**What to work on**
In the records below, find each line holding the word "index" and copy it.

[Dataset entries]

════════════════

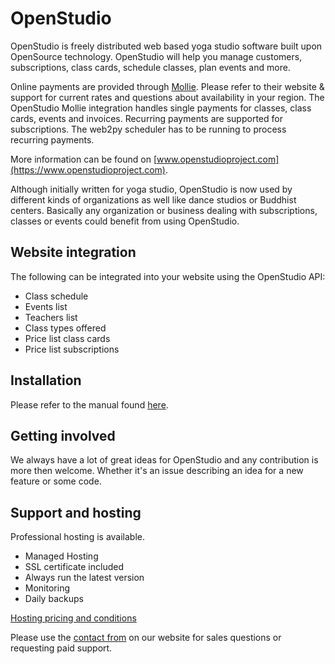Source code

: # OpenStudio

OpenStudio is freely distributed web based yoga studio software built upon OpenSource technology. 
OpenStudio will help you manage customers, subscriptions, class cards, schedule classes, plan events and more. 

Online payments are provided through [Mollie](https://www.mollie.com/en). Please refer to their website & support for current rates and questions about availability in your region.
The OpenStudio Mollie integration handles single payments for classes, class cards, events and invoices. Recurring payments are supported for subscriptions. The web2py scheduler has to be running to process recurring payments.

More information can be found on [www.openstudioproject.com](https://www.openstudioproject.com).

Although initially written for yoga studio, OpenStudio is now used by different kinds of organizations as well like dance studios or Buddhist centers. Basically any organization or business dealing with subscriptions, classes or events could benefit from using OpenStudio.

## Website integration

The following can be integrated into your website using the OpenStudio API:

- Class schedule
- Events list
- Teachers list
- Class types offered
- Price list class cards
- Price list subscriptions


## Installation

Please refer to the manual found [here](http://openstudio-docs.readthedocs.io/en/latest/).

## Getting involved

We always have a lot of great ideas for OpenStudio and any contribution is more then welcome. Whether it's an issue describing an idea for a new feature or some code.

## Support and hosting

Professional hosting is available.

- Managed Hosting
- SSL certificate included
- Always run the latest version
- Monitoring
- Daily backups 

[Hosting pricing and conditions](https://openstudioproject.com/get)


Please use the [contact from](https://openstudioproject.com/contact) on our website for sales questions or requesting paid support.
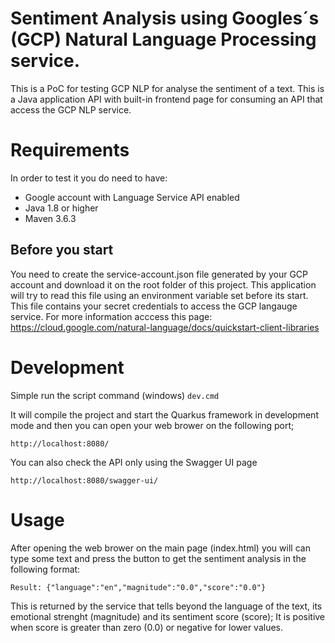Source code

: # Sentiment Analysis using Googles´s (GCP) Natural Language Processing service.

This is a PoC for testing GCP NLP for analyse the sentiment of a text. This is a Java application API with built-in frontend page
for consuming an API that access the GCP NLP service.

# Requirements
In order to test it you do need to have:

- Google account with Language Service API enabled
- Java 1.8 or higher
- Maven 3.6.3

## Before you start
You need to create the service-account.json file generated by your GCP account and download it on the root folder of this project. This application will try to read this file using an environment variable set before its start. This file contains your secret credentials to
access the GCP langauge service. 
For more information acccess this page: https://cloud.google.com/natural-language/docs/quickstart-client-libraries

# Development
Simple run the script command (windows)
`dev.cmd`

It will compile the project and start the Quarkus framework in development mode and then you can
open your web brower on the following port;

`http://localhost:8080/`

You can also check the API only using the Swagger UI page

`http://localhost:8080/swagger-ui/`


# Usage
After opening the web brower on the main page (index.html) you will can type some
text and press the button to get the sentiment analysis in the following format:

`Result: {"language":"en","magnitude":"0.0","score":"0.0"}`

This is returned by the service that tells beyond the language of the text, its emotional strenght (magnitude) and 
its sentiment score (score); It is positive when score is greater than zero (0.0) or negative for lower values. 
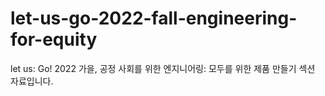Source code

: # let-us-go-2022-fall-engineering-for-equity
let us: Go! 2022 가을, 공정 사회를 위한 엔지니어링: 모두를 위한 제품 만들기 섹션 자료입니다.
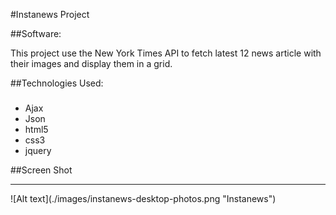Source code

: #Instanews Project

##Software:

This project use the New York Times API to fetch latest 12 news article with their images and display them in a grid.

##Technologies Used:
###
- Ajax
- Json 
- html5
- css3 
- jquery

##Screen Shot
<HR>
![Alt text](./images/instanews-desktop-photos.png "Instanews")






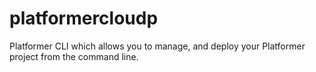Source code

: # platformercloudp
Platformer CLI which allows you to manage, and deploy your Platformer project from the command line.

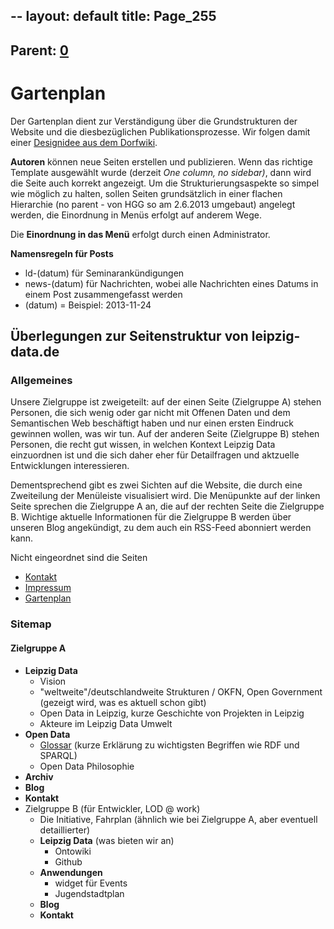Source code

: --
layout: default
title: Page_255
---

## Parent: [0](Page_0)

# Gartenplan

Der Gartenplan dient zur Verständigung über die Grundstrukturen der Website und die diesbezüglichen Publikationsprozesse. Wir folgen damit einer <a href="http://www.dorfwiki.org/wiki.cgi?GartenPlan">Designidee aus dem Dorfwiki</a>.

<strong>Autoren</strong> können neue Seiten erstellen und publizieren. Wenn das richtige Template ausgewählt wurde (derzeit <em>One column, no sidebar)</em>, dann wird die Seite auch korrekt angezeigt. Um die Strukturierungsaspekte so simpel wie möglich zu halten, sollen Seiten grundsätzlich in einer flachen Hierarchie (no parent - von HGG so am 2.6.2013 umgebaut) angelegt werden, die Einordnung in Menüs erfolgt auf anderem Wege.

Die <strong>Einordnung in das Menü</strong> erfolgt durch einen Administrator.

<strong>Namensregeln für Posts</strong>
<ul>
	<li>ld-(datum) für Seminarankündigungen</li>
	<li>news-(datum) für Nachrichten, wobei alle Nachrichten eines Datums in einem Post zusammengefasst werden</li>
	<li>(datum) = Beispiel: 2013-11-24</li>
</ul>
<h2>Überlegungen zur Seitenstruktur von leipzig-data.de</h2>
<h3>Allgemeines</h3>
Unsere Zielgruppe ist zweigeteilt: auf der einen Seite (Zielgruppe A) stehen Personen, die sich wenig oder gar nicht mit Offenen Daten und dem Semantischen Web beschäftigt haben und nur einen ersten Eindruck gewinnen wollen, was wir tun. Auf der anderen Seite (Zielgruppe B) stehen Personen, die recht gut wissen, in welchen Kontext Leipzig Data einzuordnen ist und die sich daher eher für Detailfragen und aktzuelle Entwicklungen interessieren.

Dementsprechend gibt es zwei Sichten auf die Website, die durch eine Zweiteilung der Menüleiste visualisiert wird. Die Menüpunkte auf der linken Seite sprechen die Zielgruppe A an, die auf der rechten Seite die Zielgruppe B. Wichtige aktuelle Informationen für die Zielgruppe B werden über unseren Blog angekündigt, zu dem auch ein RSS-Feed abonniert werden kann.

Nicht eingeordnet sind die Seiten
<ul>
	<li><a title="Kontakt" href="http://www.leipzig-data.de/kontakt/">Kontakt</a></li>
	<li><a title="Impressum" href="http://www.leipzig-data.de/impressum/">Impressum</a></li>
	<li><a title="Gartenplan" href="http://www.leipzig-data.de/gartenplan/">Gartenplan</a></li>
</ul>
<h3>Sitemap</h3>
<h4>Zielgruppe A</h4>
<ul>
	<li><b>Leipzig Data</b>
<ul>
	<li>Vision</li>
	<li>"weltweite"/deutschlandweite Strukturen / OKFN, Open Government (gezeigt wird, was es aktuell schon gibt)</li>
	<li>Open Data in Leipzig, kurze Geschichte von Projekten in Leipzig</li>
	<li>Akteure im Leipzig Data Umwelt</li>
</ul>
</li>
	<li><b>Open Data</b>
<ul>
	<li><a title="LD.Glossar" href="http://www.leipzig-netz.de/index.php5/LD.Glossar"> Glossar</a> (kurze Erklärung zu wichtigsten Begriffen wie RDF und SPARQL)</li>
	<li>Open Data Philosophie</li>
</ul>
</li>
	<li><b>Archiv</b></li>
	<li><b>Blog</b></li>
	<li><b>Kontakt</b></li>
	<li>Zielgruppe B (für Entwickler, LOD @ work)
<ul>
	<li>Die Initiative, Fahrplan (ähnlich wie bei Zielgruppe A, aber eventuell detaillierter)</li>
	<li><b>Leipzig Data</b> (was bieten wir an)
<ul>
	<li>Ontowiki</li>
	<li>Github</li>
</ul>
</li>
	<li><b>Anwendungen</b>
<ul>
	<li>widget für Events</li>
	<li>Jugendstadtplan</li>
</ul>
</li>
	<li><b>Blog</b></li>
	<li><b>Kontakt</b></li>
</ul>
</li>
</ul>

════════════════

**Output for this task**
After opening the web brower on the main page (index.html) you will can type some
	<li><a title="LD.Glossar" href="http://www.leipzig-netz.de/index.php5/LD.Glossar"> Glossar</a> (kurze Erklärung zu wichtigsten Begriffen wie RDF und SPARQL)</li>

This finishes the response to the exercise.